El número de mujeres que se declararon como pertenecientes a la etnia mapuche en Los Ríos fueron 47.820, lo que representa el 12,43 por ciento del total de la población regional.
En una columna titulada Las mujeres mapuche y el feminismo, publicada por Ciper Chile en marzo de 2020, la destacada académica mapuche, lingüista, activista por los pueblos indígenas y presidenta de la Convención Constitucional, Elisa Loncón Antileo, reflexiona sobre el rol histórico y el que cumplen en la actualidad las mujeres de esa etnia, y entrega datos sobre la participación de la mujer mapuche en el mercado laboral.
Al respecto, indica que solo el 47 por ciento de las mujeres tiene un trabajo, frente al 71 por ciento de los hombres, con una tasa de desempleo de un 45 por ciento mayor, mientras que cerca del 30 por ciento de ellas son jefas de hogar y el acceso al trabajo es frecuentemente informal e inestable, con ingresos más bajos de lo que perciben los hombres.
“En la historia las mujeres mapuche, indígenas y mujeres en general no figuran como heroínas: son excluidas de lo político, sus voces son desconocidas; aunque siempre han formado parte de los procesos sociales de sus pueblos y comunidades, ejerciendo como autoridad originarias y roles de representación importantes. Sin embargo, no se han destacado sus nombres”, escribe Elisa Loncón en esa columna.

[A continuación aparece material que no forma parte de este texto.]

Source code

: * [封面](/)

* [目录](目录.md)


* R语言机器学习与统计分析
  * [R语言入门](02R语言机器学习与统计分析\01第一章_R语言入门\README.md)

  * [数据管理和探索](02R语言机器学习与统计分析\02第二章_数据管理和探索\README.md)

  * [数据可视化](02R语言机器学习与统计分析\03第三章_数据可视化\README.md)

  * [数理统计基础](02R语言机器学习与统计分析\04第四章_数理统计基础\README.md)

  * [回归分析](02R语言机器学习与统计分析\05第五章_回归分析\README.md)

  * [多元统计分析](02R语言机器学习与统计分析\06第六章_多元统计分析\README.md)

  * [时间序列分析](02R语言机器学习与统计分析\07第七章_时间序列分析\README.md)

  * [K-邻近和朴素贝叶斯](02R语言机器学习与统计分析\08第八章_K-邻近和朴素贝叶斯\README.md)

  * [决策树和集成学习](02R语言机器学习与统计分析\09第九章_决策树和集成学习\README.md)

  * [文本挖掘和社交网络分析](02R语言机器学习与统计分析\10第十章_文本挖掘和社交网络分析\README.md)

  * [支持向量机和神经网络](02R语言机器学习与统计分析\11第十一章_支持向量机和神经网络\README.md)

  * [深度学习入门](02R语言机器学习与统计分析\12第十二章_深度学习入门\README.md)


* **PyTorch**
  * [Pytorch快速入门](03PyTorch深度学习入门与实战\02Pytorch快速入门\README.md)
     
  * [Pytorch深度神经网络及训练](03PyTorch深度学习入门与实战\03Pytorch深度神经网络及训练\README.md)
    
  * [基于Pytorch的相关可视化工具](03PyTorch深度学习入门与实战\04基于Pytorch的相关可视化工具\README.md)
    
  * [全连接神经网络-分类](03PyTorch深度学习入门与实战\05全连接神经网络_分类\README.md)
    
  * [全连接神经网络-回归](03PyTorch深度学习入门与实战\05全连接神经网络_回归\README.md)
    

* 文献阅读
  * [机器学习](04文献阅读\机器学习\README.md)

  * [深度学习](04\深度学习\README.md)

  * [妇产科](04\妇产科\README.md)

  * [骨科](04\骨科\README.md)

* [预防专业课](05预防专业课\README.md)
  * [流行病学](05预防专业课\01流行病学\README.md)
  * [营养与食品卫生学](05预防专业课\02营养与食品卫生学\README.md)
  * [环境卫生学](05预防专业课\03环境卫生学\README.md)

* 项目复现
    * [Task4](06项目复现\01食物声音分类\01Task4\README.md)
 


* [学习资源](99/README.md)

Y agrega: “En el mundo político externo el hombre mapuche es más reconocido que la mujer; como si las mujeres no tuvieran liderazgos y opiniones políticas. En lo económico, las mujeres han aportado gran parte del sustento familiar a partir de su participación en la economía de subsistencia: siembran chacras, hacen huertas, crían animales menores, venden los productos en la feria del pueblo y así obtienen recursos para la alimentación y educación de sus hijos. También educan: las nuevas generaciones enseñan a sus hijos sobre la vida mapuche, los valores, la lengua y la cultura, pero este aporte tampoco se destaca en la sociedad patriarcal con la que conviven a diario”.
Ahora sí, luego de esta información de contexto, revisemos las historias de Angélica, Gladys, Claudia y Ángela.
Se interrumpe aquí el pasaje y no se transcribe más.